■ Work instructions: Copy the lines word for word. Begin at the line that contains "<td>Authors</td>" and end with the final line of the data.

*** Data extracts ***

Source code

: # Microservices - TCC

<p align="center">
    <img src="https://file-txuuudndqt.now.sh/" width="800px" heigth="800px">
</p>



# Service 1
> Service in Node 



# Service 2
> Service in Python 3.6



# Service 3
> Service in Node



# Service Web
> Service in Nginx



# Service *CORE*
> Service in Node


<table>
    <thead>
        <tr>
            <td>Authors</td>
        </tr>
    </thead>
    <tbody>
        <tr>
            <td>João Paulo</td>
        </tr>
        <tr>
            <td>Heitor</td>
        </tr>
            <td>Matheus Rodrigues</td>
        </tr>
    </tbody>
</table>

*** End of Data extracts ***

■ Exercise response:
            <td>Authors</td>
        </tr>
    </thead>
    <tbody>
        <tr>
            <td>João Paulo</td>
        </tr>
        <tr>
            <td>Heitor</td>
        </tr>
            <td>Matheus Rodrigues</td>
        </tr>
    </tbody>
</table>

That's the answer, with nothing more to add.